Organized by The Poor People's Campaign, the march began in Georgetown on Wednesday and will end with a 10 a.m. rally at the Capitol featuring appearances from former U.S. Congressman Beto O'Rourke and Rev. Dr. William Barber.
Willie Nelson (with Charlie Sexton & friends) will play a free concert at the Poor People's Campaign march for democracy & justice in Austin this Saturday! https://t.co/zZSA0BpbWA
Sign up to join us and see Willie at 10am Saturday: https://t.co/KrDPIFIvST
— Beto O'Rourke (@BetoORourke) July 29, 2021
The rally calls on Congress to "stop attacks on democracy" by ending the filibuster, pass all provisions of the For the People Act, restore the 1965 Voting Rights Act, raise the federal minimum wage to $15 per hour and pass permanent protections for all 11 million undocumented immigrants.
Nelson denounced election law proposals gaining traction in red states, such as Senate Bill 1 and House Bill 3 in Texas, which 55 House Democrats foiled by fleeing to Washington, D.C., on July 12.
The bills would require additional ID verifications for mail-in ballots, allow partisan poll watchers "free movement" and prohibit elections officials from sending absentee ballot applications to voters who didn't request one.

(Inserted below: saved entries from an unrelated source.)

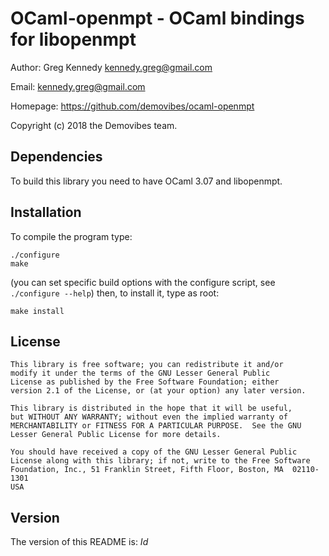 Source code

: OCaml-openmpt - OCaml bindings for libopenmpt
=========================================

Author: Greg Kennedy <kennedy.greg@gmail.com>

Email: kennedy.greg@gmail.com

Homepage: https://github.com/demovibes/ocaml-openmpt

Copyright (c) 2018 the Demovibes team.


Dependencies
------------
To build this library you need to have OCaml 3.07 and libopenmpt.


Installation
------------
To compile the program type:

    ./configure
    make

(you can set specific build options with the configure script, see
`./configure --help`) then, to install it, type as root:

    make install


License
-------
    This library is free software; you can redistribute it and/or
    modify it under the terms of the GNU Lesser General Public
    License as published by the Free Software Foundation; either
    version 2.1 of the License, or (at your option) any later version.

    This library is distributed in the hope that it will be useful,
    but WITHOUT ANY WARRANTY; without even the implied warranty of
    MERCHANTABILITY or FITNESS FOR A PARTICULAR PURPOSE.  See the GNU
    Lesser General Public License for more details.

    You should have received a copy of the GNU Lesser General Public
    License along with this library; if not, write to the Free Software
    Foundation, Inc., 51 Franklin Street, Fifth Floor, Boston, MA  02110-1301
    USA


Version
-------
The version of this README is:
$Id$
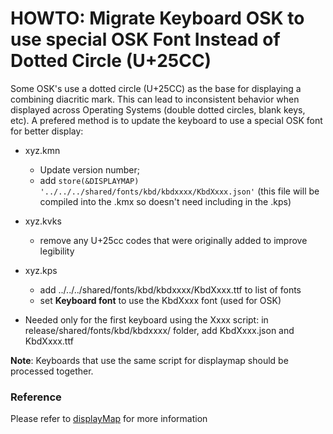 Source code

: # HOWTO: Migrate Keyboard OSK to use special OSK Font Instead of Dotted Circle (U+25CC)

Some OSK's use a dotted circle (U+25CC) as the base for displaying a combining diacritic mark. 
This can lead to  inconsistent behavior when displayed across Operating Systems 
(double dotted circles, blank keys, etc). A prefered method is to update the keyboard 
to use a special OSK font for better display:

* xyz.kmn

    * Update version number;
    * add `store(&DISPLAYMAP) '../../../shared/fonts/kbd/kbdxxxx/KbdXxxx.json'` 
      (this file will be compiled into the .kmx so doesn't need including in the .kps)

* xyz.kvks

    * remove any U+25cc codes that were originally added to improve legibility

* xyz.kps

    * add ../../../shared/fonts/kbd/kbdxxxx/KbdXxxx.ttf to list of fonts
    * set **Keyboard font** to use the KbdXxxx font (used for OSK)

* Needed only for the first keyboard using the Xxxx script: in release/shared/fonts/kbd/kbdxxxx/ folder, add KbdXxxx.json and KbdXxxx.ttf

**Note**: Keyboards that use the same script for displaymap should be processed together.

### Reference
Please refer to [displayMap](/developer/language/reference/displaymap) for more information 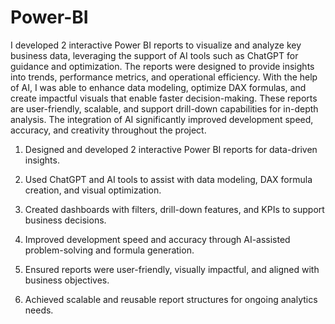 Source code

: # Power-BI


I developed 2 interactive Power BI reports to visualize and analyze key business data, leveraging the support of AI tools such as ChatGPT for guidance and optimization. The reports were designed to provide insights into trends, performance metrics, and operational efficiency. With the help of AI, I was able to enhance data modeling, optimize DAX formulas, and create impactful visuals that enable faster decision-making. These reports are user-friendly, scalable, and support drill-down capabilities for in-depth analysis. The integration of AI significantly improved development speed, accuracy, and creativity throughout the project.


1) Designed and developed 2 interactive Power BI reports for data-driven insights.

2) Used ChatGPT and AI tools to assist with data modeling, DAX formula creation, and visual optimization.

3) Created dashboards with filters, drill-down features, and KPIs to support business decisions.

4) Improved development speed and accuracy through AI-assisted problem-solving and formula generation.

5) Ensured reports were user-friendly, visually impactful, and aligned with business objectives.

6) Achieved scalable and reusable report structures for ongoing analytics needs.
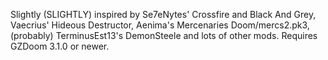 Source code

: Slightly (SLIGHTLY) inspired by Se7eNytes' Crossfire and Black And Grey, Vaecrius' Hideous Destructor, Aenima's Mercenaries Doom/mercs2.pk3, (probably) TerminusEst13's DemonSteele and lots of other mods.
Requires GZDoom 3.1.0 or newer. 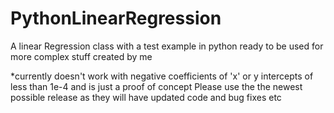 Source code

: # PythonLinearRegression
A linear Regression class with a test example in python ready to be used for more complex stuff created by me


*currently doesn't work with negative coefficients of 'x' or y intercepts of less than 1e-4 and is just a proof of concept 
Please use the the newest possible release as they will have updated code and bug fixes etc
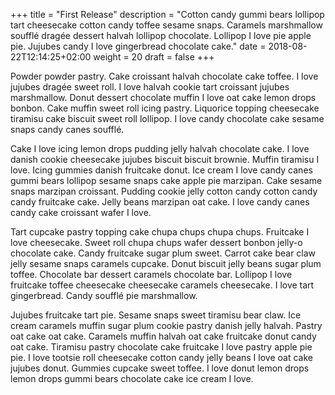 +++
title = "First Release"
description = "Cotton candy gummi bears lollipop tart cheesecake cotton candy toffee sesame snaps. Caramels marshmallow soufflé dragée dessert halvah lollipop chocolate. Lollipop I love pie apple pie. Jujubes candy I love gingerbread chocolate cake."
date = 2018-08-22T12:14:25+02:00
weight = 20
draft = false
+++

Powder powder pastry. Cake croissant halvah chocolate cake toffee. I love jujubes dragée sweet roll. I love halvah cookie tart croissant jujubes marshmallow. Donut dessert chocolate muffin I love oat cake lemon drops bonbon. Cake muffin sweet roll icing pastry. Liquorice topping cheesecake tiramisu cake biscuit sweet roll lollipop. I love candy chocolate cake sesame snaps candy canes soufflé.

Cake I love icing lemon drops pudding jelly halvah chocolate cake. I love danish cookie cheesecake jujubes biscuit biscuit brownie. Muffin tiramisu I love. Icing gummies danish fruitcake donut. Ice cream I love candy canes gummi bears lollipop sesame snaps cake apple pie marzipan. Cake sesame snaps marzipan croissant. Pudding cookie jelly cotton candy cotton candy candy fruitcake cake. Jelly beans marzipan oat cake. I love candy canes candy cake croissant wafer I love.

Tart cupcake pastry topping cake chupa chups chupa chups. Fruitcake I love cheesecake. Sweet roll chupa chups wafer dessert bonbon jelly-o chocolate cake. Candy fruitcake sugar plum sweet. Carrot cake bear claw jelly sesame snaps caramels cupcake. Donut biscuit jelly beans sugar plum toffee. Chocolate bar dessert caramels chocolate bar. Lollipop I love fruitcake toffee cheesecake cheesecake caramels cheesecake. I love tart gingerbread. Candy soufflé pie marshmallow.

Jujubes fruitcake tart pie. Sesame snaps sweet tiramisu bear claw. Ice cream caramels muffin sugar plum cookie pastry danish jelly halvah. Pastry oat cake oat cake. Caramels muffin halvah oat cake fruitcake donut candy oat cake. Tiramisu pastry chocolate cake fruitcake I love pastry apple pie pie. I love tootsie roll cheesecake cotton candy jelly beans I love oat cake jujubes donut. Gummies cupcake sweet toffee. I love donut lemon drops lemon drops gummi bears chocolate cake ice cream I love.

"Laws making it more difficult for people to vote are unAmerican and are intended to punish people of color, the elderly and disabled," Nelson said. "If you can't win by playing the rules, then it's you and your platform–not everyone else's ability to vote."
The march is in the spirit of the Selma to Montgomery March of 1965, led by Dr. Martin Luther King Jr., which protested the blocking of Black Americans' right to vote by Jim Crow laws.